Nestlés größtes Problem sind die Verpackungskosten. Mit dem Anstieg des Ölpreises sind sie in diesem Jahr in die Höhe geschnellt, teilweise um 25 bis 30 Prozent. Öl ist ein wesentlicher Bestandteil vieler Verpackungen – von Wasserflaschen bis zu Folien. Die Verpackung kann von einem bis zu 15 Prozent der Gesamtkosten eines Nestlé- Produktes ausmachen. Wiederverschließbare Plastiktüten, bei älteren Menschen und berufstätigen Müttern besonders beliebt, können im Schnitt 20 Prozent teurer sein.

Für seine Verpackungen ist Nestlé wie die meisten Hersteller von Konsumprodukten auf Zulieferer angewiesen, die mit betriebsinternen Designern und Produktmanagern zusammenarbeiten. Traitler hat seine Verpackungsteams angewiesen, Änderungen möglichst ohne Kostensteigerungen vorzunehmen. Der Nestlé- Konzern, der im abgelaufenen Geschäftsjahr 56 Milliarden Euro umsetzte, wendet jährlich etwa fünf Milliarden Euro für Verpackungen auf.

Als Nestlé das Vorhaben lancierte, seinen teuren Flip-Top-Sportverschluss an den Flaschen des italienischen Wassers Acqua Panna abzuschaffen und stattdessen einen billigeren Schraubverschluss einzuführen, reagierten Frauen in den Zielgruppen mit der Ankündigung, sie würden das Wasser ohne den Sportverschluss wahrscheinlich nicht mehr kaufen. So erhöhte Nestlé den Preis für das Wasser in diesem Jahr von 44 Cent auf 47 Cent, um die Kosten für den Sportverschluss zu decken. Der Verkauf ist nach Angaben von Nestlé nicht eingebrochen.
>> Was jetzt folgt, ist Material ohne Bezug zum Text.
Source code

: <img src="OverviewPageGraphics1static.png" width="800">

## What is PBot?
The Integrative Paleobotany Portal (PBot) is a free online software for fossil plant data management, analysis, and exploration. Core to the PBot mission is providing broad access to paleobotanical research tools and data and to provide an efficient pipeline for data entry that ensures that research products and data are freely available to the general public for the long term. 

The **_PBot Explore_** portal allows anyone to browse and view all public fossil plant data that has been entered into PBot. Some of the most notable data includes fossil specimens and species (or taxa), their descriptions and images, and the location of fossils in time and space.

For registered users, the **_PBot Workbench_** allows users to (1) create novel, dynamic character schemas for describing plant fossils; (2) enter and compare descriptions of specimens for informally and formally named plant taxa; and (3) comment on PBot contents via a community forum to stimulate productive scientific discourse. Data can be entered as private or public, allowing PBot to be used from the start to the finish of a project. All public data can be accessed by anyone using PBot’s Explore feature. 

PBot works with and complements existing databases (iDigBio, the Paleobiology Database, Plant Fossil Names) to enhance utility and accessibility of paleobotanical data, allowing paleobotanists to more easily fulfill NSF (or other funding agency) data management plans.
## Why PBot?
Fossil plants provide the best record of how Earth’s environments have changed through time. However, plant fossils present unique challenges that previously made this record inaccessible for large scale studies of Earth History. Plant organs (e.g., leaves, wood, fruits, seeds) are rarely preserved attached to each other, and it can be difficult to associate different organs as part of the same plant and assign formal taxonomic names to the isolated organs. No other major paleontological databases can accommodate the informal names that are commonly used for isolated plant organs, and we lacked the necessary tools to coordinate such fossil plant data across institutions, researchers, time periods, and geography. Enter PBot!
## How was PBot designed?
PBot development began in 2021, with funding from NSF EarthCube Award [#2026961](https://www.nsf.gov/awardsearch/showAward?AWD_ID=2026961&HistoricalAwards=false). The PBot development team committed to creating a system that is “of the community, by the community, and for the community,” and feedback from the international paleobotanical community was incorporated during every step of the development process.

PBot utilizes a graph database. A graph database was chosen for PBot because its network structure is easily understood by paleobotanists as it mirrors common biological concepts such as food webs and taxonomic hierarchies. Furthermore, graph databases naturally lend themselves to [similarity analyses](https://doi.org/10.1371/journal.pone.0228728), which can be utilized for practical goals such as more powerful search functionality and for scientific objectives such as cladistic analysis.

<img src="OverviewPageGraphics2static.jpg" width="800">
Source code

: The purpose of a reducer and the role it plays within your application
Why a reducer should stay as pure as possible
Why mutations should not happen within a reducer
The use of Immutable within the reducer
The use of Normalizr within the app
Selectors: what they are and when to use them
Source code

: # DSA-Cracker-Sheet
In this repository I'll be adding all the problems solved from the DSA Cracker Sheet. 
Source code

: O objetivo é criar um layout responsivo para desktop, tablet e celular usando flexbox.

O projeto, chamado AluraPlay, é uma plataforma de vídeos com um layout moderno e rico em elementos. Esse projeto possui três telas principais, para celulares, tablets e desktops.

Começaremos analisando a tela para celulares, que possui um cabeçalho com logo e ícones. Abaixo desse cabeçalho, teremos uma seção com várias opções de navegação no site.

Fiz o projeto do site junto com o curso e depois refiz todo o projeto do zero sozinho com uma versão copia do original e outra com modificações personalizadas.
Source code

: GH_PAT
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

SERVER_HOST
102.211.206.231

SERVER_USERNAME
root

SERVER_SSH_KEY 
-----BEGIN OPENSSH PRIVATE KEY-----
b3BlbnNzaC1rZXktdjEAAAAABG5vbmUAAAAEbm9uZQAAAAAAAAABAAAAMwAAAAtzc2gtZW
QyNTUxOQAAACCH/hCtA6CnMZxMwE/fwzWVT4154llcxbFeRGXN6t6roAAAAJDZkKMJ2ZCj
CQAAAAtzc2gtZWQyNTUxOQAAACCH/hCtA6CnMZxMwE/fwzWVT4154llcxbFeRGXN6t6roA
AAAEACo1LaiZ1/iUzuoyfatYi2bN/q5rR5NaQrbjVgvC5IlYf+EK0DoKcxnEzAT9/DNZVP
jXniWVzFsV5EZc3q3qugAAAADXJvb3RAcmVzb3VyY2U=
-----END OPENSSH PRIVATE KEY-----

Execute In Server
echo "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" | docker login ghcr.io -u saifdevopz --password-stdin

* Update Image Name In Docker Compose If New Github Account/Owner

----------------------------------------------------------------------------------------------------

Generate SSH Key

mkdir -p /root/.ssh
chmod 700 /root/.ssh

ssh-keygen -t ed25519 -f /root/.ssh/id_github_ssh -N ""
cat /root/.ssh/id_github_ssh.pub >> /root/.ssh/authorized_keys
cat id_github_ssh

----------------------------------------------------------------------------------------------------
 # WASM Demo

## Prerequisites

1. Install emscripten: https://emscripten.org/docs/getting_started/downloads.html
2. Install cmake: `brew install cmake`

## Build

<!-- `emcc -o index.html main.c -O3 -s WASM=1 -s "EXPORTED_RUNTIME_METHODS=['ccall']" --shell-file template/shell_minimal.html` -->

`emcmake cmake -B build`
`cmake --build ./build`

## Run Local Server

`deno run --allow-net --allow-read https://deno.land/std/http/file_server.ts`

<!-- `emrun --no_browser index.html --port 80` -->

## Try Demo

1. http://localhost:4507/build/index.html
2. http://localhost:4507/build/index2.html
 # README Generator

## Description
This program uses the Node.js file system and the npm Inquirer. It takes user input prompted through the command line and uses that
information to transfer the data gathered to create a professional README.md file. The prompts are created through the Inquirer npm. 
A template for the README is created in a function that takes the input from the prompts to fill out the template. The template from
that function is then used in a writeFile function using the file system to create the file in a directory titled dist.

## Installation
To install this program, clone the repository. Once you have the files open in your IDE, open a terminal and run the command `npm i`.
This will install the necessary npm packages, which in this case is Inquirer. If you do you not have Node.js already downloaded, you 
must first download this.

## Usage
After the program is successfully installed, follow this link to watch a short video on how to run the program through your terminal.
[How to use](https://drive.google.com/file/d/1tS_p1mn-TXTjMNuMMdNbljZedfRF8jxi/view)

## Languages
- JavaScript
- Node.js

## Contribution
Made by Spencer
Der Konzern hat festgestellt, dass Verbraucher schnell über Probleme mit einem Verschluss klagen. Nestlé-Marketingmanager Marty Sharkey testete zwei Jahre lang einen neuen Druckknopfdeckel, bevor im Frühjahr 2004 ein neuer Behälter für die Nescafé- Sorte „Taster’s Choice“ eingeführt wurde. Nach der Einführung gingen zahlreiche Anrufe von Verbrauchern ein, die über den Deckel des Behälters klagten. Etwa die Hälfte der Kunden dieses Produktes ist um die 55 Jahre alt, viele hatten Probleme, den Deckel zu öffnen. So wurde der Druckmechanismus vereinfacht. Um verärgerte Kunden zurückzugewinnen, wurde der neue Verschluss „Fresh-Click“-Deckel genannt. Ein Café-au-Lait-Rezept an der Seite der Verpackung ersetzte Nestlé durch das neue „Fresh-Click“- Logo, das zeigt wie zwei Daumen den Deckeln öffnen.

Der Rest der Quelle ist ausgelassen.